Maybe it’s time to deactivate Facebook again. My heart is drawn there when it’s sad instead of drawn to Jesus. I find myself seeking comfort by scrolling when true comfort comes from Jesus. It’s easy to find myself scrolling mindlessly and letting my more creative outlets fade into the lie of “I don’t have time”. Ultimately it is a temptation to compare and judge myself and others positively and negatively.

“Woe to the world for temptations to sin! For it is necessary that temptations come, but woe to the one by whom the temptation comes! And if your hand or your foot causes you to sin, cut it off and throw it away. It is better for you to enter life crippled or lame than with two hands or two feet to be thrown into the eternal fire. And if your eye causes you to sin, tear it out and throw it away. It is better for you to enter life with one eye than with two eyes to be thrown into the hell of fire.
Matthew 18:7‭-‬9 ESV

I need to run from this temptation to waste time, judge others and myself, and worship a false god. It may be temporary because I do see some benefit in having an easily accessible account. I’m praying about the right way to do this or if God simply wants to shift my mindset towards Facebook. I don’t want to lose contact with people, but I have to trust that God will keep the people I need and who need me in my life other ways.
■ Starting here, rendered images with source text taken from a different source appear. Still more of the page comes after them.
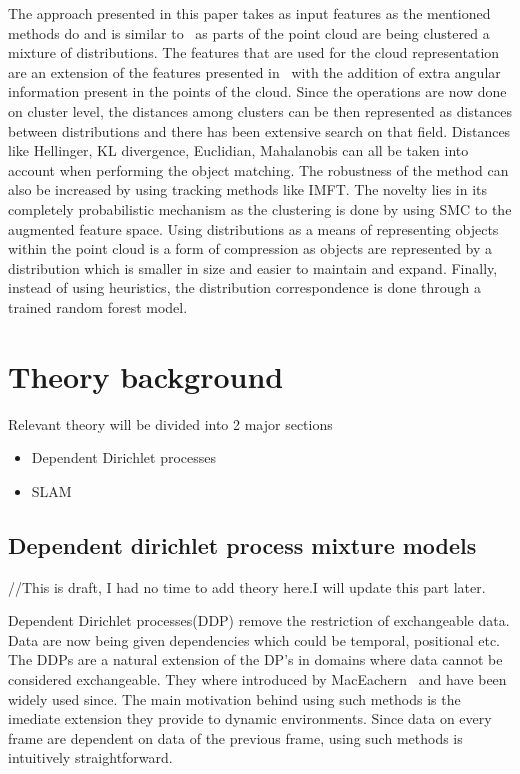 \documentclass[twoside,hidelinks]{article}
\begin{document}
The approach presented in this paper takes as input features as the mentioned methods do and is similar to~\cite{objectDisc} as parts of the point cloud are being clustered a mixture of distributions. The features that are used for the cloud representation are an extension of the features presented in~\cite{smcddp} with the addition of extra angular information present in the points of the cloud. Since the operations are now done on cluster level, the distances among clusters can be then represented as distances between distributions and there has been extensive search on that field. Distances like Hellinger, KL divergence, Euclidian, Mahalanobis can all be taken into account when performing the object matching. The robustness of the method can also be increased by using tracking methods like IMFT. The novelty lies in its completely probabilistic mechanism as the clustering is done by using SMC to the augmented feature space. Using distributions as a means of representing objects within the point cloud is a form of compression as objects are represented by a distribution which is smaller in size and easier to maintain and expand. Finally, instead of using heuristics, the distribution correspondence is done through a trained random forest model.




\section{Theory background}
\label{sec:theory}

Relevant theory will be divided into 2 major sections
\begin{itemize}
	\item Dependent Dirichlet processes
	\item SLAM
\end{itemize}



\subsection{Dependent dirichlet process mixture models}
//This is draft, I had no time to add theory here.I will update this part later.

Dependent Dirichlet processes(DDP) remove the restriction of exchangeable data. Data are now being given dependencies which could be temporal, positional etc. The DDPs are a natural extension of the DP's in domains where data cannot be considered exchangeable. They where introduced by MacEachern~\cite{theory:ddp} and have been widely used since. The main motivation behind using such methods is the imediate extension they provide to dynamic environments. Since data on every frame are dependent on data of the previous frame, using such methods is intuitively straightforward.
\end{document}
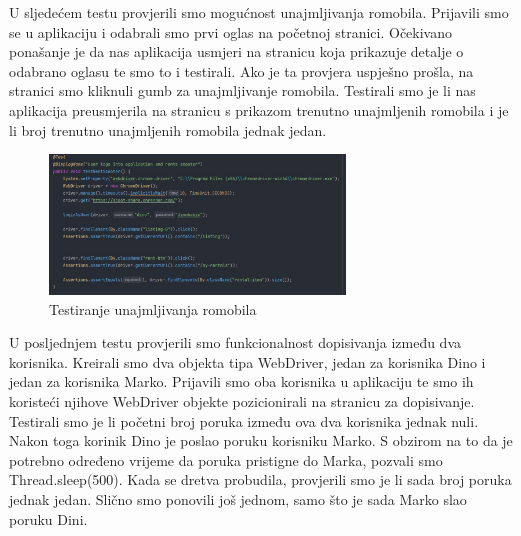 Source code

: 			 
			 \indent U sljedećem testu provjerili smo mogućnost unajmljivanja romobila. Prijavili smo se u aplikaciju i odabrali smo prvi oglas na početnoj stranici. Očekivano ponašanje je da nas aplikacija usmjeri na stranicu koja prikazuje detalje o odabrano oglasu te smo to i testirali. Ako je ta provjera uspješno prošla, na stranici smo kliknuli gumb za unajmljivanje romobila. Testirali smo je li nas aplikacija preusmjerila  na stranicu s prikazom trenutno unajmljenih romobila i je li broj trenutno unajmljenih romobila jednak jedan.
			 
			 \begin{figure}[h]
			 	\centering
			 	\includegraphics[width=0.7\textwidth]{slike/selenium_test_2.jpg}
			 	\caption{Testiranje unajmljivanja romobila}
			 	\label{fig:Testiranje unajmljivanja romobila}
			 \end{figure}
			 
			 \indent U posljednjem testu provjerili smo funkcionalnost dopisivanja između dva korisnika. Kreirali smo dva objekta tipa WebDriver, jedan za korisnika Dino i jedan za korisnika Marko. Prijavili smo oba korisnika u aplikaciju te smo ih koristeći njihove WebDriver objekte pozicionirali na stranicu za dopisivanje. Testirali smo je li početni broj poruka između ova dva korisnika jednak nuli. Nakon toga korinik Dino je poslao poruku korisniku Marko. S obzirom na to da je potrebno određeno vrijeme da poruka pristigne do Marka, pozvali smo Thread.sleep(500). Kada se dretva probudila, provjerili smo je li sada broj poruka jednak jedan. Slično smo ponovili još jednom, samo što je sada Marko slao poruku Dini.
			 
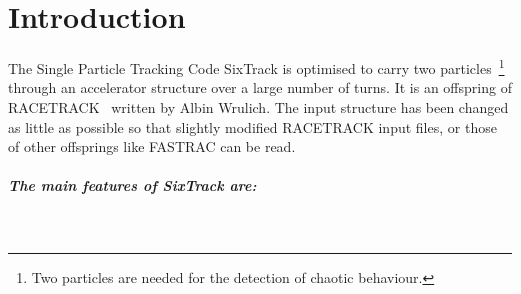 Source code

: 
\chapter{Introduction} \label{Intro}

The Single Particle Tracking Code SixTrack is optimised to carry two particles~\footnote{Two particles are needed for the detection of  chaotic behaviour.} through an accelerator structure over a large number of turns.
It is an offspring of RACETRACK~\cite{RACETRACK} written by Albin Wrulich.
The input structure has been changed as little as possible so that slightly modified RACETRACK input files, or those of other offsprings like FASTRAC \cite{FASTRAC} can be read.

\paragraph{The main features of SixTrack are:}~
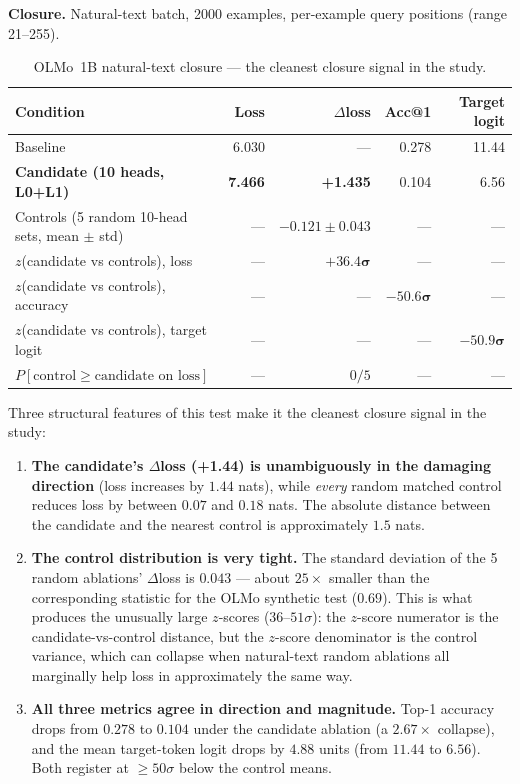 \documentclass[11pt]{article}
\begin{document}
\textbf{Closure.} Natural-text batch, 2000 examples, per-example query
positions (range 21--255).

\begin{table}[h]
\centering
\small
\begin{tabularx}{\textwidth}{lrrrr}
\toprule
Condition & Loss & $\Delta$loss & Acc@1 & Target logit \\
\midrule
Baseline & 6.030 & --- & 0.278 & 11.44 \\
\textbf{Candidate (10 heads, L0+L1)} & \textbf{7.466} & \textbf{+1.435} & 0.104 & 6.56 \\
Controls (5 random 10-head sets, mean $\pm$ std) & --- & $-0.121 \pm 0.043$ & --- & --- \\
$z$(candidate vs controls), loss & --- & $\mathbf{+36.4\sigma}$ & --- & --- \\
$z$(candidate vs controls), accuracy & --- & --- & $\mathbf{-50.6\sigma}$ & --- \\
$z$(candidate vs controls), target logit & --- & --- & --- & $\mathbf{-50.9\sigma}$ \\
$P[\text{control} \geq \text{candidate on loss}]$ & --- & $0/5$ & --- & --- \\
\bottomrule
\end{tabularx}
\caption{OLMo~1B natural-text closure --- the cleanest closure signal in
the study.}
\label{tab:olmo-natural}
\end{table}

Three structural features of this test make it the cleanest closure signal
in the study:

\begin{enumerate}
\item \textbf{The candidate's $\Delta$loss (+1.44) is unambiguously in the
  damaging direction} (loss increases by $1.44$ nats), while \emph{every}
  random matched control reduces loss by between $0.07$ and $0.18$ nats.
  The absolute distance between the candidate and the nearest control is
  approximately $1.5$ nats.

\item \textbf{The control distribution is very tight.} The standard
  deviation of the 5 random ablations' $\Delta$loss is $0.043$ --- about
  $25\times$ smaller than the corresponding statistic for the OLMo
  synthetic test ($0.69$). This is what produces the unusually large
  $z$-scores ($36$--$51\sigma$): the $z$-score numerator is the
  candidate-vs-control distance, but the $z$-score denominator is the
  control variance, which can collapse when natural-text random ablations
  all marginally help loss in approximately the same way.

\item \textbf{All three metrics agree in direction and magnitude.} Top-1
  accuracy drops from $0.278$ to $0.104$ under the candidate ablation (a
  $2.67\times$ collapse), and the mean target-token logit drops by $4.88$
  units (from $11.44$ to $6.56$). Both register at $\geq 50\sigma$ below
  the control means.
\end{enumerate}
\end{document}

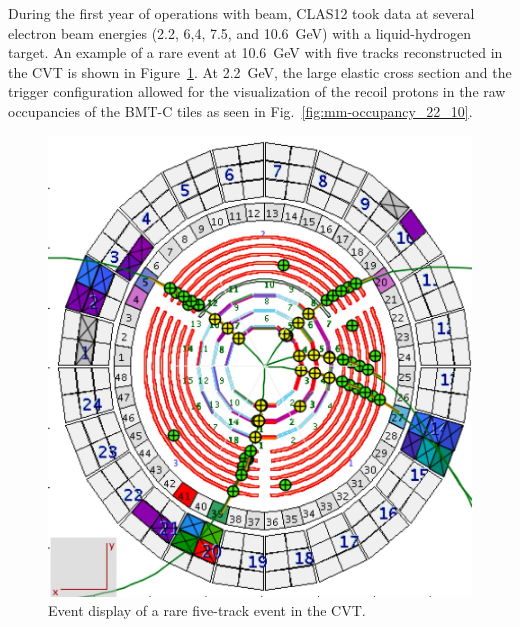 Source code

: During the first year of operations with beam, CLAS12 took data at several electron beam energies (2.2, 6,4, 7.5, and 10.6~GeV)
with a liquid-hydrogen target. An example of a rare event at 10.6~GeV with five tracks reconstructed in the CVT is 
shown in Figure~\ref{fig:cd-tracks}. At 2.2~GeV, the large elastic cross section and the trigger configuration allowed 
for the visualization of the recoil protons in the raw occupancies of the BMT-C tiles as seen in 
Fig.~\ref{fig:mm-occupancy_22_10}. 

\begin{figure}[htb]
 \includegraphics[width=.9\columnwidth]{images/cd-tracks}
 \caption{Event display of a rare five-track event in the CVT.}
 \label{fig:cd-tracks}
\end{figure}


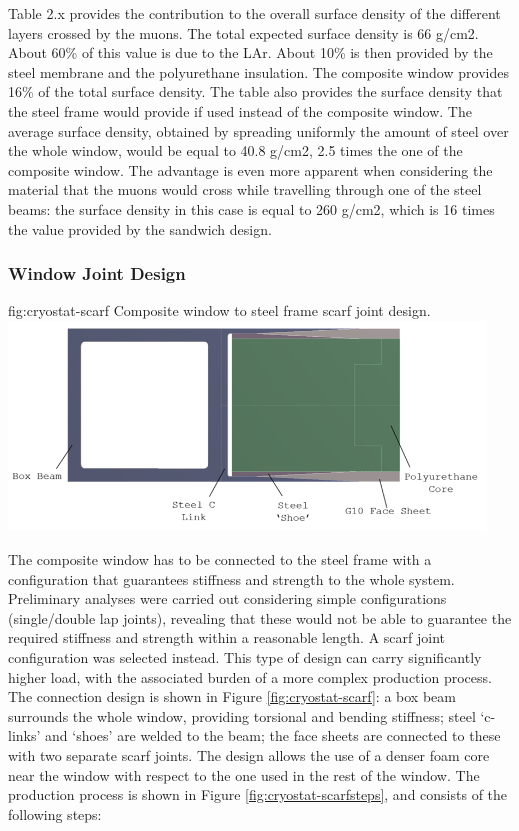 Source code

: Table 2.x provides the contribution to the overall surface density of the different layers crossed by the muons. The total expected surface density is 66 g/cm2. About 60\% of this value is due to the LAr. About 10\% is then provided by the steel membrane and the polyurethane insulation. The composite window provides 16\% of the total surface density. The table also provides the surface density that the steel frame would provide if used instead of the composite window. The average surface density, obtained by spreading uniformly the amount of steel over the whole window, would be equal to 40.8 g/cm2, 2.5 times the one of the composite window. The advantage is even more apparent when considering the material that the muons would cross while travelling through one of the steel beams: the surface density in this case is equal to 260 g/cm2, which is 16 times the value provided by the sandwich design.

\subsubsection{Window Joint Design}
\label{sec:cryost-des-window}

\begin{dunefigure}{fig:cryostat-scarf}
{Composite window to steel frame scarf joint design.}
\includegraphics[width=0.95\textwidth]{graphics/cryostat/cryostat-scarf.png}
\end{dunefigure}

The composite window has to be connected to the steel frame with a configuration that guarantees stiffness and strength to the whole system. Preliminary analyses were carried out considering simple configurations (single/double lap joints), revealing that these would not be able to guarantee the required stiffness and strength within a reasonable length. A scarf joint configuration was selected instead. This type of design can carry significantly higher load, with the associated burden of a more complex production process. The connection design is shown in Figure \ref{fig:cryostat-scarf}: a box beam surrounds the whole window, providing torsional and bending stiffness; steel ‘c-links’ and ‘shoes’ are welded to the beam; the face sheets are connected to these with two separate scarf joints. The design allows the use of a denser foam core near the window with respect to the one used in the rest of the window. The production process is shown in Figure \ref{fig:cryostat-scarfsteps}, and consists of the following steps:

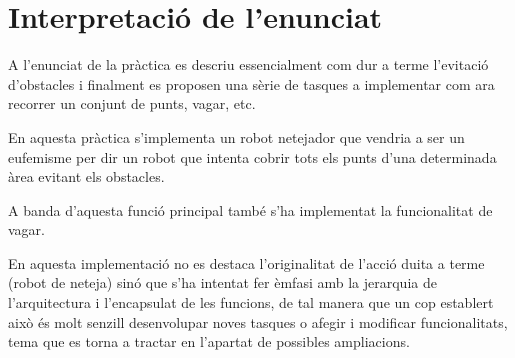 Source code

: \section{Interpretació de l'enunciat}

A l'enunciat de la pràctica es descriu essencialment com dur a terme l'evitació
d'obstacles i finalment es proposen una sèrie de tasques a implementar com ara
recorrer un conjunt de punts, vagar, etc.

En aquesta pràctica s'implementa un robot netejador que vendria a ser un eufemisme per dir un
robot que intenta cobrir tots els punts d'una determinada àrea evitant els obstacles.

A banda d'aquesta funció principal també s'ha implementat la funcionalitat de vagar.

En aquesta implementació no es destaca l'originalitat de l'acció duita a terme (robot de neteja)
sinó que s'ha intentat fer èmfasi amb la jerarquia de l'arquitectura i
l'encapsulat de les funcions, de tal manera que un cop establert això és molt
senzill desenvolupar noves tasques o afegir i modificar funcionalitats, tema que
es torna a tractar en l'apartat de possibles ampliacions. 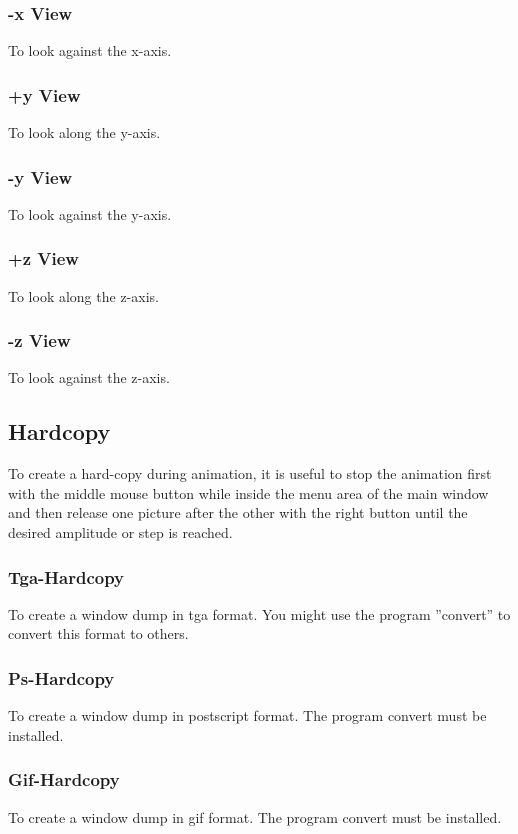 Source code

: \documentclass{article}
\begin{document}
\subsubsection{-x View}
To look against the x-axis.
\subsubsection{+y View}
To look along the y-axis.
\subsubsection{-y View}
To look against the y-axis.
\subsubsection{+z View}
To look along the z-axis.
\subsubsection{-z View}
To look against the z-axis.

\subsection{\label{Hardcopy}Hardcopy}
To create a hard-copy during animation, it is useful to stop the animation first with the middle mouse button while inside the menu area of the main window and then release one picture after the other with the right button until the desired amplitude or step is reached.
 
\subsubsection{\label{Tga-Hardcopy}Tga-Hardcopy}
To create a window dump in tga format. You might use the program ''convert'' \cite{ImageMagick} to convert this format to others.

\subsubsection{\label{Ps-Hardcopy}Ps-Hardcopy}
To create a window dump in postscript format. The program convert must be installed.

\subsubsection{\label{Gif-Hardcopy}Gif-Hardcopy}
To create a window dump in gif format. The program convert must be installed.
\end{document}
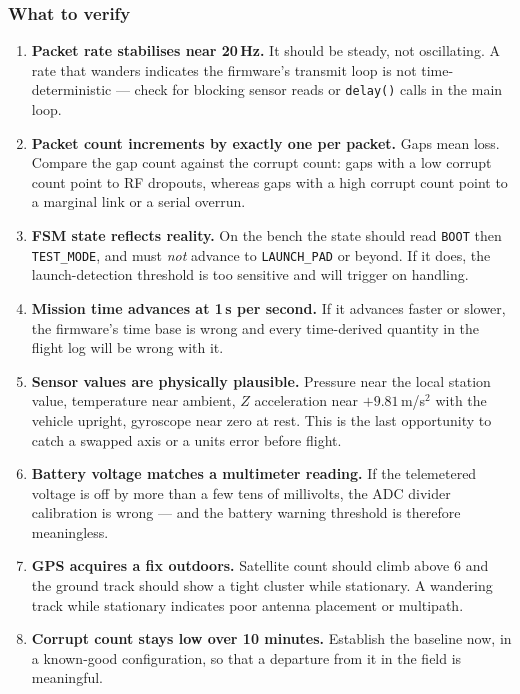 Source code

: \documentclass[11pt,a4paper]{article}
\newcommand{\code}[1]{\texttt{#1}}
\begin{document}
\subsubsection{What to verify}

\begin{enumerate}
  \item \textbf{Packet rate stabilises near 20\,Hz.} It should be steady, not
        oscillating. A rate that wanders indicates the firmware's transmit
        loop is not time-deterministic --- check for blocking sensor reads or
        \code{delay()} calls in the main loop.
  \item \textbf{Packet count increments by exactly one per packet.} Gaps mean
        loss. Compare the gap count against the corrupt count: gaps with a
        low corrupt count point to RF dropouts, whereas gaps with a high
        corrupt count point to a marginal link or a serial overrun.
  \item \textbf{FSM state reflects reality.} On the bench the state should
        read \code{BOOT} then \code{TEST\_MODE}, and must \emph{not} advance
        to \code{LAUNCH\_PAD} or beyond. If it does, the launch-detection
        threshold is too sensitive and will trigger on handling.
  \item \textbf{Mission time advances at 1\,s per second.} If it advances
        faster or slower, the firmware's time base is wrong and every
        time-derived quantity in the flight log will be wrong with it.
  \item \textbf{Sensor values are physically plausible.} Pressure near the
        local station value, temperature near ambient, $Z$ acceleration near
        $+9.81$\,m/s$^2$ with the vehicle upright, gyroscope near zero at
        rest. This is the last opportunity to catch a swapped axis or a
        units error before flight.
  \item \textbf{Battery voltage matches a multimeter reading.} If the
        telemetered voltage is off by more than a few tens of millivolts,
        the ADC divider calibration is wrong --- and the battery warning
        threshold is therefore meaningless.
  \item \textbf{GPS acquires a fix outdoors.} Satellite count should climb
        above 6 and the ground track should show a tight cluster while
        stationary. A wandering track while stationary indicates poor
        antenna placement or multipath.
  \item \textbf{Corrupt count stays low over 10 minutes.} Establish the
        baseline now, in a known-good configuration, so that a departure from
        it in the field is meaningful.
\end{enumerate}
\end{document}
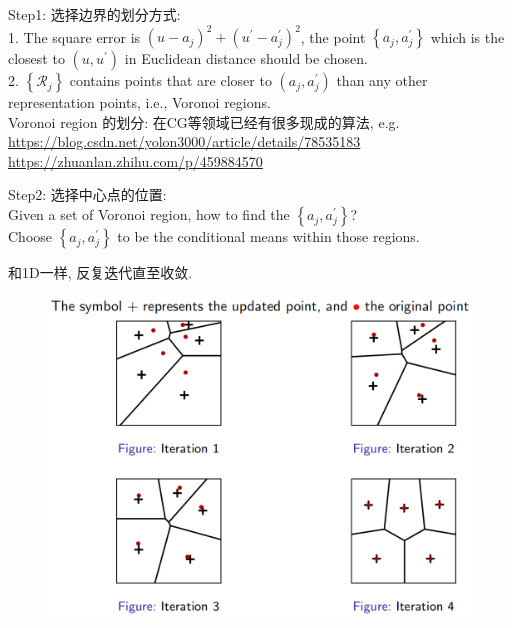 Step1: 选择边界的划分方式: \\
1. The square error is $\left(u-a_j\right)^2+\left(u^{\prime}-a_j^{\prime}\right)^2$, the point $\left\{a_j, a_j^{\prime}\right\}$ which is the closest to $\left(u, u^{\prime}\right)$ in Euclidean distance should be chosen. \\
2. $\left\{\mathcal{R}_j\right\}$ contains points that are closer to $\left(a_j, a_j^{\prime}\right)$ than any other representation points, i.e., Voronoi regions. \\
Voronoi region 的划分: 在CG等领域已经有很多现成的算法, e.g.
\href{https://blog.csdn.net/yolon3000/article/details/78535183}{https://blog.csdn.net/yolon3000/article/details/78535183} \\
\href{https://zhuanlan.zhihu.com/p/459884570}{https://zhuanlan.zhihu.com/p/459884570}

Step2: 选择中心点的位置: \\
Given a set of Voronoi region, how to find the $\left\{a_j, a_j^{\prime}\right\}$? \\
Choose $\left\{a_j, a_j^{\prime}\right\}$ to be the conditional means within those regions.

和1D一样, 反复迭代直至收敛.
\begin{figure}[htbp]
    \centering
    \includegraphics[width=\textwidth]{./figures/chapter8/2D_quantization_iter.png}
\end{figure} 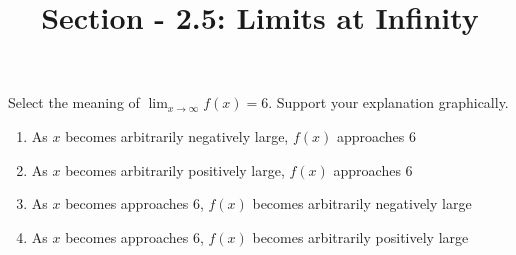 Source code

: \documentclass[nooutcomes]{ximera}
\title{Section - 2.5:  Limits at Infinity}
\begin{document}
\begin{abstract}		\end{abstract}
\maketitle

\begin{problem}
	Select the meaning of $\lim_{x \to \infty} f(x)=6$.  Support your explanation graphically.

	\begin{enumerate}
	\item As $x$ becomes arbitrarily negatively large, $f(x)$ approaches $6$
	\item As $x$ becomes arbitrarily positively large, $f(x)$ approaches $6$
	\item As $x$ becomes approaches 6, $f(x)$ becomes arbitrarily negatively large
	\item As $x$ becomes approaches 6, $f(x)$ becomes arbitrarily positively large
	\end{enumerate}


\end{problem}
\end{document}
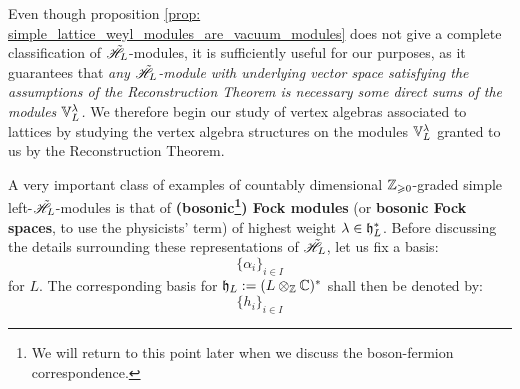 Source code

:         Even though proposition \ref{prop: simple_lattice_weyl_modules_are_vacuum_modules} does not give a complete classification of $\tilde{\mathscr{H}}_L$-modules, it is sufficiently useful for our purposes, as it guarantees that \textit{any $\tilde{\mathscr{H}}_L$-module with underlying vector space satisfying the assumptions of the Reconstruction Theorem is necessary some direct sums of the modules $\mathbb{V}_L^{\lambda}$.} We therefore begin our study of vertex algebras associated to lattices by studying the vertex algebra structures on the modules $\mathbb{V}_L^{\lambda}$ granted to us by the Reconstruction Theorem. 
        \begin{example} \label{example: bosonic_fock_modules}
            A very important class of examples of countably dimensional $\mathbb{Z}_{\geqslant 0}$-graded simple left-$\tilde{\mathscr{H}}_L$-modules is that of \textbf{(bosonic\footnote{We will return to this point later when we discuss the boson-fermion correspondence.}) Fock modules} (or \textbf{bosonic Fock spaces}, to use the physicists' term) of highest weight $\lambda \in \mathfrak{h}_L^*$. Before discussing the details surrounding these representations of $\tilde{\mathscr{H}}_L$, let us fix a basis:
                $$\{\alpha_i\}_{i \in I}$$
            for $L$. The corresponding basis for $\h_L := (L \tensor_{\Z} \bbC)^*$ shall then be denoted by:
                $$\{h_i\}_{i \in I}$$
            

\end{example}
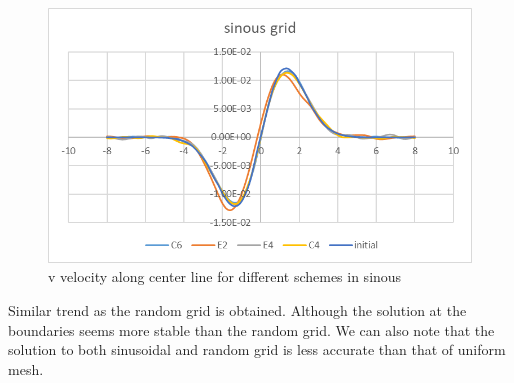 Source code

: \documentclass{hcmut-report}
\begin{document}
    \begin{figure}[H]
        \centering
        \includegraphics[width=0.6\linewidth]{graphics/sinous.png}
        \caption{v velocity along center line for different schemes in sinous}
        \label{fig:my_label}
    \end{figure}

    Similar trend as the random grid is obtained. Although the solution at the boundaries seems more stable than the random grid. We can also note that the solution to both sinusoidal and random grid is less accurate than that of uniform mesh.  
    
\end{document}
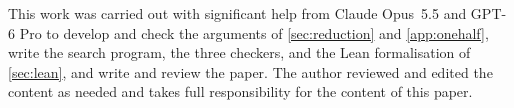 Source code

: This work was carried out with significant help from Claude Opus~5.5 and GPT-6 Pro to develop and check the arguments of \cref{sec:reduction} and \cref{app:onehalf}, write the search program, the three checkers, and the Lean formalisation of \cref{sec:lean}, and write and review the paper. The author reviewed and edited the content as needed and takes full responsibility for the content of this paper.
For now I’ll delete the apps, but I’ll keep listening to God about the heart matter and what methods he’ll use to heal me. Pray with me?

Just so you’re aware, I have a cell phone that works when I hold my head the right way and get signal, another number that runs off WiFi, and a landline. I also update on Instagram (where I feel like I have more control over myself) and this blog (where I would love some comments and interaction). I also answer old fashioned knocks on the door if you’re in the area.

Posted in Life

Church

In the past month, I’ve been in four different churches because of various circumstances such as flooding and travelling. All of them are teaching the Bible, and there are people in each one who are genuinely seeking God. None of them, though, leave me feeling completely content with how I imagine the perfect church to be. The music is too slow or too loud; the lights are too bright or the building too cold; the people are too old or the crowd is too large; the drive is too far or I don’t want to go alone. These are just a few of the complaints that run through my head as I leave a service.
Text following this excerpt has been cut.